▶ **Work item**
Take the listing below and print exactly the lines starting at the line containing "the generalization of" and ending at the line containing "a ridge of the", both ends included, and no others.

▶ **Records to use**

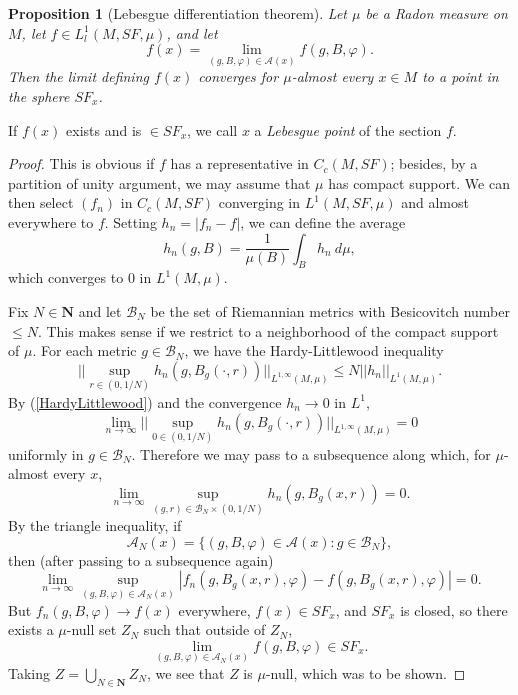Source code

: \documentclass[reqno,12pt,letterpaper]{amsart}
\newcommand{\NN}{\mathbf{N}}
\newcommand{\dfn}[1]{\emph{#1}\index{#1}}
\newtheorem{proposition}[theorem]{Proposition}
\theoremstyle{definition}
\numberwithin{equation}{section}
\begin{document}
\begin{proposition}[Lebesgue differentiation theorem]\label{LebDiff}
Let $\mu$ be a Radon measure on $M$, let $f \in L^1_l(M, SF, \mu)$, and let
$$f(x) = \lim_{(g, B, \varphi) \in \mathcal A(x)} f(g, B, \varphi).$$
Then the limit defining $f(x)$ converges for $\mu$-almost every $x \in M$ to a point in the sphere $SF_x$.
\end{proposition}
If $f(x)$ exists and is $\in SF_x$, we call $x$ a \dfn{Lebesgue point} of the section $f$.
\begin{proof}
This is obvious if $f$ has a representative in $C_c(M, SF)$; besides, by a partition of unity argument, we may assume that $\mu$ has compact support.
We can then select $(f_n)$ in $C_c(M, SF)$ converging in $L^1(M, SF, \mu)$ and almost everywhere to $f$.
Setting $h_n = |f_n - f|$, we can define the average
$$h_n(g, B) = \frac{1}{\mu(B)} \int_B h_n ~d\mu,$$
which converges to $0$ in $L^1(M, \mu)$.

Fix $N \in \NN$ and let $\mathcal B_N$ be the set of Riemannian metrics with Besicovitch number $\leq N$.
This makes sense if we restrict to a neighborhood of the compact support of $\mu$.
For each metric $g \in \mathcal B_N$, we have the Hardy-Littlewood inequality \cite[Lemma 4.1.1a]{Ledrappier85}
\begin{equation}\label{HardyLittlewood}
||\sup_{r \in (0, 1/N)} h_n(g, B_g(\cdot, r))||_{L^{1, \infty}(M, \mu)} \leq N ||h_n||_{L^1(M, \mu)}.
\end{equation}
By (\ref{HardyLittlewood}) and the convergence $h_n \to 0$ in $L^1$,
$$\lim_{n \to \infty} ||\sup_{0 \in (0, 1/N)} h_n(g, B_g(\cdot, r))||_{L^{1, \infty}(M, \mu)} = 0$$
uniformly in $g \in \mathcal B_N$.
Therefore we may pass to a subsequence along which, for $\mu$-almost every $x$,
$$\lim_{n \to \infty} \sup_{(g, r) \in \mathcal B_N \times (0, 1/N)} h_n(g, B_g(x, r)) = 0.$$
By the triangle inequality, if
$$\mathcal A_N(x) = \{(g, B, \varphi) \in \mathcal A(x): g \in \mathcal B_N\},$$
then (after passing to a subsequence again)
$$\lim_{n \to \infty} \sup_{(g, B, \varphi) \in \mathcal A_N(x)} |f_n(g, B_g(x, r), \varphi) - f(g, B_g(x, r), \varphi)| = 0.$$
But $f_n(g, B, \varphi) \to f(x)$ everywhere, $f(x) \in SF_x$, and $SF_x$ is closed, so there exists a $\mu$-null set $Z_N$ such that outside of $Z_N$,
$$\lim_{(g, B, \varphi) \in \mathcal A_N(x)} f(g, B, \varphi) \in SF_x.$$
Taking $Z = \bigcup_{N \in \NN} Z_N$, we see that $Z$ is $\mu$-null, which was to be shown.
\end{proof}
\end{document}
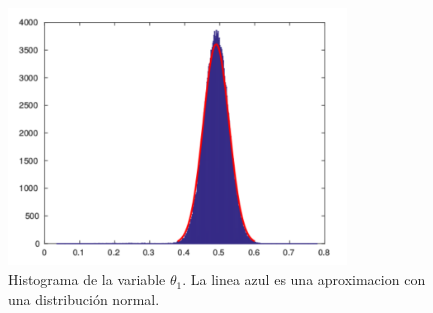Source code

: \begin{figure}[H]
\begin{minipage}{1.0\textwidth}
 \centering
	\includegraphics[width=0.8\textwidth]{imgs/theta1.pdf}
	\caption{\footnotesize Histograma de la variable $\theta_1$. La linea azul es una aproximacion con una distribución normal.}
\end{minipage}
\end{figure}

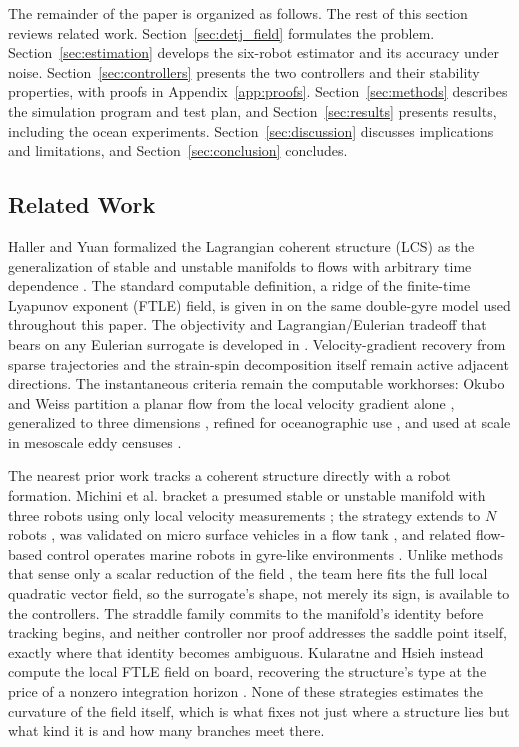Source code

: \documentclass[lettersize,journal]{IEEEtran}
\begin{document}
The remainder of the paper is organized as follows. The rest of this
section reviews related work. Section~\ref{sec:detj_field} formulates
the problem. Section~\ref{sec:estimation} develops the six-robot
estimator and its accuracy under noise. Section~\ref{sec:controllers}
presents the two controllers and their stability properties, with
proofs in Appendix~\ref{app:proofs}. Section~\ref{sec:methods}
describes the simulation program and test plan, and
Section~\ref{sec:results} presents results, including the ocean
experiments. Section~\ref{sec:discussion} discusses implications and
limitations, and Section~\ref{sec:conclusion} concludes.

\subsection{Related Work}
\label{sec:related_robots}

Haller and Yuan formalized the Lagrangian coherent structure (LCS) as
the generalization of stable and unstable manifolds to flows with
arbitrary time dependence \cite{6}. The standard computable definition,
a ridge of the finite-time Lyapunov exponent (FTLE) field, is given in
\cite{8} on the same double-gyre model used throughout this paper. The
objectivity and Lagrangian/Eulerian tradeoff that bears on any Eulerian
surrogate is developed in \cite{16,17,18}. Velocity-gradient
recovery from sparse trajectories \cite{19} and the strain-spin
decomposition itself \cite{20} remain active adjacent directions. The
instantaneous criteria remain the computable workhorses: Okubo and Weiss
partition a planar flow from the local velocity gradient alone
\cite{21,22}, generalized to three dimensions \cite{23}, refined for
oceanographic use \cite{24}, and used at scale in mesoscale eddy censuses
\cite{5}.

The nearest prior work tracks a coherent structure directly with a
robot formation. Michini et al. bracket a presumed stable or unstable
manifold with three robots using only local velocity measurements
\cite{9}; the strategy extends to $N$ robots \cite{10}, was validated
on micro surface vehicles in a flow tank \cite{11}, and related
flow-based control operates marine robots in gyre-like environments
\cite{12}. Unlike methods that sense only a scalar reduction of the
field \cite{25}, the team here fits the full local quadratic vector
field, so the surrogate's shape, not merely its sign, is available to
the controllers. The straddle family commits to the manifold's identity
before tracking begins, and neither controller nor proof addresses the
saddle point itself, exactly where that identity becomes ambiguous.
Kularatne and Hsieh instead compute the local FTLE field on board,
recovering the structure's type at the price of a nonzero integration
horizon \cite{13}. None of these strategies estimates the curvature of
the field itself, which is what fixes not just where a structure lies
but what kind it is and how many branches meet there.
\end{document}
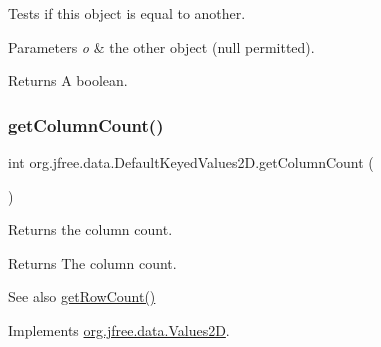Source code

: Tests if this object is equal to another.


\begin{DoxyParams}{Parameters}
{\em o} & the other object ({\ttfamily null} permitted).\\
\hline
\end{DoxyParams}
\begin{DoxyReturn}{Returns}
A boolean. 
\end{DoxyReturn}
\mbox{\label{classorg_1_1jfree_1_1data_1_1_default_keyed_values2_d_add387af47bf3263842b9c06ef212bad2}} 
\subsubsection{\texorpdfstring{get\+Column\+Count()}{getColumnCount()}}
{\footnotesize\ttfamily int org.\+jfree.\+data.\+Default\+Keyed\+Values2\+D.\+get\+Column\+Count (\begin{DoxyParamCaption}{ }\end{DoxyParamCaption})}

Returns the column count.

\begin{DoxyReturn}{Returns}
The column count.
\end{DoxyReturn}
\begin{DoxySeeAlso}{See also}
\mbox{\hyperlink{classorg_1_1jfree_1_1data_1_1_default_keyed_values2_d_aaa4f83398caf1c5a2e59e719d72de13f}{get\+Row\+Count()}} 
\end{DoxySeeAlso}


Implements \mbox{\hyperlink{interfaceorg_1_1jfree_1_1data_1_1_values2_d_a212e32802dc2f32e0fb641740137c685}{org.\+jfree.\+data.\+Values2D}}.

\mbox{\label{classorg_1_1jfree_1_1data_1_1_default_keyed_values2_d_a7850b37a7f84b089906f1713b6fef6f0}} 
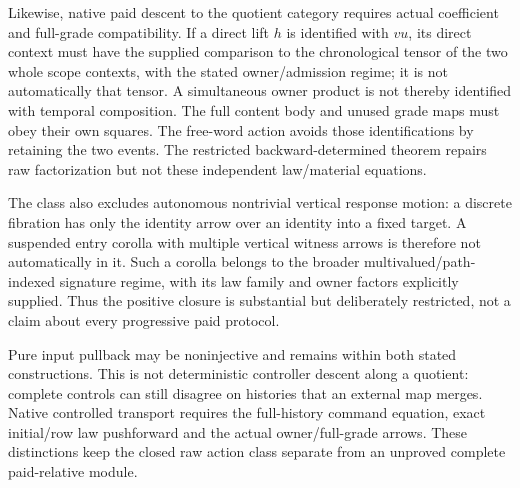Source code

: \documentclass[11pt]{article}
\begin{document}
Likewise, native paid descent to the quotient category requires actual coefficient and full-grade compatibility. If a direct lift $h$ is identified with $vu$, its direct context must have the supplied comparison to the chronological tensor of the two whole scope contexts, with the stated owner/admission regime; it is not automatically that tensor. A simultaneous owner product is not thereby identified with temporal composition. The full content body and unused grade maps must obey their own squares. The free-word action avoids those identifications by retaining the two events. The restricted backward-determined theorem repairs raw factorization but not these independent law/material equations.

The class also excludes autonomous nontrivial vertical response motion: a discrete fibration has only the identity arrow over an identity into a fixed target. A suspended entry corolla with multiple vertical witness arrows is therefore not automatically in it. Such a corolla belongs to the broader multivalued/path-indexed signature regime, with its law family and owner factors explicitly supplied. Thus the positive closure is substantial but deliberately restricted, not a claim about every progressive paid protocol.

Pure input pullback may be noninjective and remains within both stated constructions. This is not deterministic controller descent along a quotient: complete controls can still disagree on histories that an external map merges. Native controlled transport requires the full-history command equation, exact initial/row law pushforward and the actual owner/full-grade arrows. These distinctions keep the closed raw action class separate from an unproved complete paid-relative module.
\end{document}
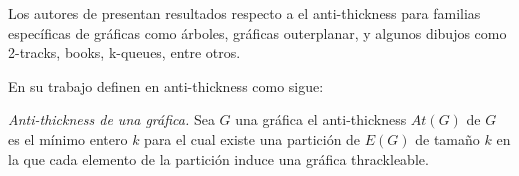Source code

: 
%
%

%
Los autores de \cite{Dujmovic2017} presentan resultados respecto a el
anti-thickness para familias específicas de gráficas como árboles, gráficas
outerplanar, y algunos dibujos como 2-tracks, books, k-queues, entre otros.

En su trabajo definen en anti-thickness como sigue:
\begin{definition}{\emph{Anti-thickness de una gráfica.}}
Sea $G$ una gráfica el anti-thickness $At(G)$ de $G$ es el mínimo entero $k$
para el cual existe una partición de $E(G)$ de tamaño $k$
en la que cada elemento de la partición induce una gráfica thrackleable.
\end{definition}

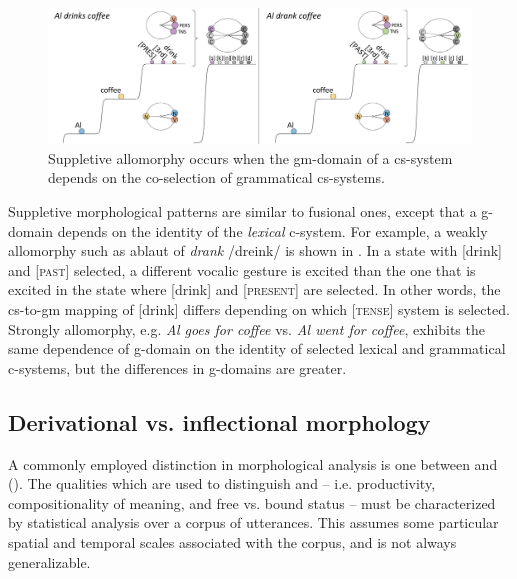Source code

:   
\begin{figure}
\includegraphics[width=\textwidth]{figures/Tilsen-img69.png}
\caption{Suppletive allomorphy occurs when the gm-domain of a cs-system depends on the co-selection of grammatical cs-systems.}
\label{fig:4:19}
\end{figure}
 

  Suppletive morphological patterns are similar to fusional ones, except that a  g-domain depends on the identity of the \textit{lexical} c-system. For example, a weakly  allomorphy such as ablaut of \textit{drank} /dreink/ is shown in {}. In a state with [drink] and [\textsc{past}] selected, a different vocalic gesture is excited than the one that is excited in the state where [drink] and [\textsc{present}] are selected. In other words, the cs-to-gm mapping of [drink] differs depending on which [\textsc{tense}] system is selected. Strongly  allomorphy, e.g. \textit{Al goes for coffee} vs. \textit{Al went for coffee}, exhibits the same dependence of g-domain on the identity of selected lexical and grammatical c-systems, but the differences in g-domains are greater.

\subsection{Derivational vs. inflectional morphology}

A commonly employed distinction in morphological analysis is one between  and  (\citealt{BickelNichols2007,Booij1996,Dressler1989,HaspelmathSims2013}). The qualities which are used to distinguish  and  -- i.e. productivity, compositionality of meaning, and free vs. bound status -- must be characterized by statistical analysis over a corpus of utterances. This assumes some particular spatial and temporal scales associated with the corpus, and is not always generalizable.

▶ **Answer space**
the generalization of stable and unstable manifolds to flows with
arbitrary time dependence \cite{6}. The standard computable definition,
a ridge of the finite-time Lyapunov exponent (FTLE) field, is given in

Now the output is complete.